Bobby frowned. “That takes care of McLeod, but what about Roman?”

John looked around and spied Bobby’s rifle, which he’d had fitted with a bigger trigger guard/lever that would allow him to eject the spent cartridge and bring up the next round by spinning the gun on his finger. John had one just like it, though his was back at the jail. The rifle wasn’t loaded—Sam had taken out his insecurities by cleaning all the weapons in the house that afternoon but hadn’t finished reloading them all before supper—so John picked it up in his left hand, braced the barrel on his right hand, and tried dry-firing and working the rifle’s action a few times. It was awkward, but he managed it.

“Can you hit anything that way?”

“If I can get close enough.” John handed the rifle to Sam. “Load it, will you?”

“Yes, sir,” Sam replied and went to do so.

Dean came back inside at that point. “We got a plan yet?”
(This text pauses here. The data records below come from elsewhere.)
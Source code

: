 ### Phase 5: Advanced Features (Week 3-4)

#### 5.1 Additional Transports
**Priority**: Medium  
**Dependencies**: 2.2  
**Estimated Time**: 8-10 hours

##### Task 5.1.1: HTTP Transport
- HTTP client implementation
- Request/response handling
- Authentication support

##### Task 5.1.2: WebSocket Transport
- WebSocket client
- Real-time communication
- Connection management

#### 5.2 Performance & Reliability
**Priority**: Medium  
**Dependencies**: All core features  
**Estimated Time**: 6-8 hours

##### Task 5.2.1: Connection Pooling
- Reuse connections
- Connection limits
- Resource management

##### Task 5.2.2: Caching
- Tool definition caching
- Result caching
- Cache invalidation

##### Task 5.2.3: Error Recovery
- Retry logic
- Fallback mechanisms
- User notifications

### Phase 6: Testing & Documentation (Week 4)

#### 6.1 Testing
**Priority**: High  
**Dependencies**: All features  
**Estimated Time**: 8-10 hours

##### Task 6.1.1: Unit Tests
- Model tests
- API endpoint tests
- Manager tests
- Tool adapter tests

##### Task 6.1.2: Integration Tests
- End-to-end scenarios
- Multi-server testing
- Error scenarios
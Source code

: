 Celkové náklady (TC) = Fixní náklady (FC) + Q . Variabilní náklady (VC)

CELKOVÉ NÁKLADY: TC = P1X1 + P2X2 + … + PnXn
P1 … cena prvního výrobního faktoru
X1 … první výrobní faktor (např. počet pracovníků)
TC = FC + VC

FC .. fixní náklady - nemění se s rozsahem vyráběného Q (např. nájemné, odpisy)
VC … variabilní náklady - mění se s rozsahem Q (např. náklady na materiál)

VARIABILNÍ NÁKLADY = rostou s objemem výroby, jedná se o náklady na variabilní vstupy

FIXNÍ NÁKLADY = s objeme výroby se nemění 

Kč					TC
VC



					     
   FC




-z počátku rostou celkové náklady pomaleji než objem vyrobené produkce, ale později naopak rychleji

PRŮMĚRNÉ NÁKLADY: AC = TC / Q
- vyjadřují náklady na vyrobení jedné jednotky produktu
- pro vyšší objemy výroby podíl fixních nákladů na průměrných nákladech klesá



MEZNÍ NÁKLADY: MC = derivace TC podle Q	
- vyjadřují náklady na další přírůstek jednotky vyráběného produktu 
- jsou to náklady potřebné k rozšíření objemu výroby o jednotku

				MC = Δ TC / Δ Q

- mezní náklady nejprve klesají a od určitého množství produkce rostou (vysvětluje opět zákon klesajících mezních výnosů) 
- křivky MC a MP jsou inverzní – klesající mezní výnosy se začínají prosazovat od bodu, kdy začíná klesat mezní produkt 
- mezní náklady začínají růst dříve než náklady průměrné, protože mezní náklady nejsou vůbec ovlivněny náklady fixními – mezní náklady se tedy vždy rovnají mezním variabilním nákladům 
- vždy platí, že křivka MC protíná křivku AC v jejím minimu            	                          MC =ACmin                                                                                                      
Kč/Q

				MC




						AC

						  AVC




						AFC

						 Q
“Workin’ on one,” Rufus replied.

Bobby raised an eyebrow. “How will you get close enough?”

“Ride up to Roman’s in a wagon,” John answered. “You’ve got a wagon, right?”

“Yeah, great big one. Taller’n Ellen’s buckboard, anyway—higher sides, better defense.”

Now it was Ellen’s turn to frown. “Are you crazy?”

“It’s crazy enough to work,” Ash remarked.

“I got away with it,” Bobby added. “He can.”

John nodded and returned Bobby’s revolver to its holster. “They won’t think I’m any good. Dean, let me borrow that Colt.”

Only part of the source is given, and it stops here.